La pluie convoque encore le mythe sous sa forme judéo-chrétienne où c'est la Bible elle-même qui fait figure d'hypotexte. Genèse, Ecclésiaste et Livre Brûlé en sont les références explicites36.

À côté de ces grands mythes avec lesquels le texte durassien dans son ensemble ne cesse de converser, s'inscrivent des mythes plus récents et plus directement reliés à l'écriture. Duras réactive tout à la fois la figure romantique de l'écrivain inspiré ou de l'écrivain maudit et les mythes reliés à la féminité dans trois de ses formes : la maternité, les fantasmes érotiques et l’exclusion du code symbolique du langage, privilège masculin, tant dans sa forme orale qu'écrite.

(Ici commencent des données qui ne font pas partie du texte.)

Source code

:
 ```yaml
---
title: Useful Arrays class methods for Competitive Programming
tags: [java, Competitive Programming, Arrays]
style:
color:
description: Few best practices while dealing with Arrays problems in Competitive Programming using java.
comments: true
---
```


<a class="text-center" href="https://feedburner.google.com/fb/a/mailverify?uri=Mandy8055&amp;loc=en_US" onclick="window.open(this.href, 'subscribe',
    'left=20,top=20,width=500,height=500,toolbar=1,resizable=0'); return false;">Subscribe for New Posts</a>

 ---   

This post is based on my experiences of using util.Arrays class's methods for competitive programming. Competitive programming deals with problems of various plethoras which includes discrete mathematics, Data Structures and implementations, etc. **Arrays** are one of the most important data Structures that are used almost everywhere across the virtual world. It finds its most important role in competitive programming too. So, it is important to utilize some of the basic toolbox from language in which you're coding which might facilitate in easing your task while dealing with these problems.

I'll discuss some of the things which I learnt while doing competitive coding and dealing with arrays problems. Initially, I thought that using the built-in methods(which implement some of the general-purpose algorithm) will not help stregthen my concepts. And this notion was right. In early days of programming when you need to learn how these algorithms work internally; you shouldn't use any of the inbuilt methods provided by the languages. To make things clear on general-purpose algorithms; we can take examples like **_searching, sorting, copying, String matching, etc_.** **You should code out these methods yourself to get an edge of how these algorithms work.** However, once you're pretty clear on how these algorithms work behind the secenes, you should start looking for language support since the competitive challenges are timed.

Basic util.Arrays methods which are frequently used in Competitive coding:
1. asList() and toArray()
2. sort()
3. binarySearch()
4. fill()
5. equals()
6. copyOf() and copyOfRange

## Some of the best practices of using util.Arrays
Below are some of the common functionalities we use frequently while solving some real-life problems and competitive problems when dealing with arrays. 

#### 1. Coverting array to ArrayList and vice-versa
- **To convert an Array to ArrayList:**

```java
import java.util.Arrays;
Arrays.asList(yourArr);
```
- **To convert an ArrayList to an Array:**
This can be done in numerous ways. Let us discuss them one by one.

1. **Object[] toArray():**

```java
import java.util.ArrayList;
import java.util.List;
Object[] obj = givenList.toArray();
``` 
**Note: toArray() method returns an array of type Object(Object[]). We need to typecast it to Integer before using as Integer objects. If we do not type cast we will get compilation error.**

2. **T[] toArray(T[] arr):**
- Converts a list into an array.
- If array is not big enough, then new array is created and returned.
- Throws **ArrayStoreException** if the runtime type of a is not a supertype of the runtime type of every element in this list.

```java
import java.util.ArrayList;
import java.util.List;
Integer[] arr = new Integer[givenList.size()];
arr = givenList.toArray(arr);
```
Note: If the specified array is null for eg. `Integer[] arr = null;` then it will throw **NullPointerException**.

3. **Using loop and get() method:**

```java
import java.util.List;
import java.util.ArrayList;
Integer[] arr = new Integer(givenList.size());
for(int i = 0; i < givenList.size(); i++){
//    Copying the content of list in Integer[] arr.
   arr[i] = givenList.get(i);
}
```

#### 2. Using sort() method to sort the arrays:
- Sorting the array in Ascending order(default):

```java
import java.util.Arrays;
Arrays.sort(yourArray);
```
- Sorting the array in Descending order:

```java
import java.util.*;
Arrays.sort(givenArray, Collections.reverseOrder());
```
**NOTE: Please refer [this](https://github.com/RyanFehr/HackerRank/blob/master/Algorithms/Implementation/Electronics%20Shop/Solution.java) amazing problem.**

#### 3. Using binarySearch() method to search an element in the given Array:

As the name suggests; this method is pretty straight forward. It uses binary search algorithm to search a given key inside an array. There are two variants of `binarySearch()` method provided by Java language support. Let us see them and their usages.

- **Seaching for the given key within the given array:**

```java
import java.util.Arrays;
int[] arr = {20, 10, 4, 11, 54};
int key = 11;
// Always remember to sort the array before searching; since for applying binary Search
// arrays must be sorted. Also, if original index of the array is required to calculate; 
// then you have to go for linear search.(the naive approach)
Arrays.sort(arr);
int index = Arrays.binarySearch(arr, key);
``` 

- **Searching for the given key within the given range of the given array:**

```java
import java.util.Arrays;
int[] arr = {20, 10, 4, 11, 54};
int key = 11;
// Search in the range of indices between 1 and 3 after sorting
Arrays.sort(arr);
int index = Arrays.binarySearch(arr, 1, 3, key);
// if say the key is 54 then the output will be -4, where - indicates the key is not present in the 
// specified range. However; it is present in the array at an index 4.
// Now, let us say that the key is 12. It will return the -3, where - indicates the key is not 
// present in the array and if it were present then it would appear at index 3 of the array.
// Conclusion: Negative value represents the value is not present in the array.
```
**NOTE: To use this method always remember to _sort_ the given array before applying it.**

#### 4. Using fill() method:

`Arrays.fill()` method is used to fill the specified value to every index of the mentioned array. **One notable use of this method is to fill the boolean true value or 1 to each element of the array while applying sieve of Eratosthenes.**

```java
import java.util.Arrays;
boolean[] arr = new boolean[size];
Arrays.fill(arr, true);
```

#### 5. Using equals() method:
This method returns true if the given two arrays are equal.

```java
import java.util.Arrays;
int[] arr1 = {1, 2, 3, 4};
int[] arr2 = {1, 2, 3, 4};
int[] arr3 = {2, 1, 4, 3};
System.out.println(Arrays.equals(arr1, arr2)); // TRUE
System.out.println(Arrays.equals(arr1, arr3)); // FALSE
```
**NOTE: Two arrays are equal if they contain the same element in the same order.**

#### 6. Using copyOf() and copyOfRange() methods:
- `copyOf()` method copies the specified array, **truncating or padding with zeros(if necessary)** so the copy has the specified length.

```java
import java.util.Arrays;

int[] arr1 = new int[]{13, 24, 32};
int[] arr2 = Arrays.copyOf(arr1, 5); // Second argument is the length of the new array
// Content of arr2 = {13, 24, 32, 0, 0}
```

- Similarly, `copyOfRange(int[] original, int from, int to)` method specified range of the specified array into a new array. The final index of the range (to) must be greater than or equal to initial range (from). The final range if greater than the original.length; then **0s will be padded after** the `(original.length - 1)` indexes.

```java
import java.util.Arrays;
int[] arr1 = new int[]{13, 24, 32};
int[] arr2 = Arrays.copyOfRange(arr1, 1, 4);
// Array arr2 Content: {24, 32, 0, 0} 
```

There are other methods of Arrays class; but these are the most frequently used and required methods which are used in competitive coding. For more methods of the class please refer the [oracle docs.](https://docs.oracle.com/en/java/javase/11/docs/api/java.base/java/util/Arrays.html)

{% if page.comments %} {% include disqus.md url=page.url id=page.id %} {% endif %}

Mais Duras ne se contente pas de reprendre des mythes ou des mythèmes37, elle en crée aussi. C'est un véritable univers mythique qui est fondé par ce que Borgomano (1981) a appelé « le cycle indien » comprenant des romans comme Le ravissement, Le consul et aussi des scénarios comme La femme du Gange, India Song. On y trouve une Inde mythique et des figures de femme : l’éternelle ravisseuse comme Anne-Marie Stretter, l’éternelle oublieuse comme Lol V. Stein et la mère errante abandonnant son enfant. Ce mythe durassien plonge ses racines dans ses images d'enfance, dans la vie même de l'écrivain (qui s'en est d’ailleurs longuement expliquée). Dans cette mythologie personnelle, sont mises en scène à la fois les « cellules génératrices » de l'écriture38, l'expulsion maternelle39, l'expression d'interdits, fondateurs comme celui de l'inceste et l'association d'Éros et de Thanatos. Les figures récurrentes sont plus emblématiques que réelles, le tout étant écrit dans un présent atemporel. Kristeva (1970 : 15) avait signalé ce retour des Nouveaux Romanciers à l'écriture mythique lorsqu'elle parlait à leur propos d’écriture symbolique. Mais si chez des auteurs comme Robbe-Grillet, ce recours au mythe reste sur un plan d'hypertextualité - OEdipe constituant en quelque sorte l'hypotexte d'un roman comme Les gommes -, chez Duras, le mythe est générateur d'écriture et constitue en quelque sorte le cadrage structural de son écriture. Bien sûr, le mythe durassien ne pourrait plus se définir comme le récit fondateur d'une culture mais plutôt ici comme le récit fondateur d'une écriture. Il est une tentative d'explication des origines, non des origines du monde mais de l'origine d'une littérature. Et Duras elle-même, au fil des entretiens, cultivera cet aspect.

Notes
35.

Nous créons le terme dans une stricte opposition à l'« effet de réel » et nous l'utiliserons chaque fois qu’un essai de retranscrire la vie dans un rapport plus structurel que mimétique est recherché par le romancier. L'« intention de vie » est généralement peu respectueuse des codes littéraires traditionnels et crée souvent un effet de non-réel.

36.

L'article de Blot-Labarrère s'intitule « Le livre brûlé et les rois d'Israël dans La pluie d'été » ; celui de Vray « Les livres, le Livre dans La pluie d'été ». Tous deux ont été publiés dans Lire Duras (PUL : 2000).

37.

Nous empruntons le terme « mythèmes » aux mythologues, qui l’emploient dans le sens d’unités mythiques.

38.

L'expression est de Borgomano qui intitule son article paru dans le numéro 48 de la revue Poétique « L'histoire de la mendiante indienne : une cellule génératrice de l'oeuvre de M. Duras ».

39.

Nous entendons par là aussi bien les évocations nombreuses d'accouchement qui parsèment l'oeuvre durassienne que les rejets de l'enfant associés doublement à la mendiante dans la mesure où, chassée par sa propre mère de la maison paternelle, elle donne son enfant.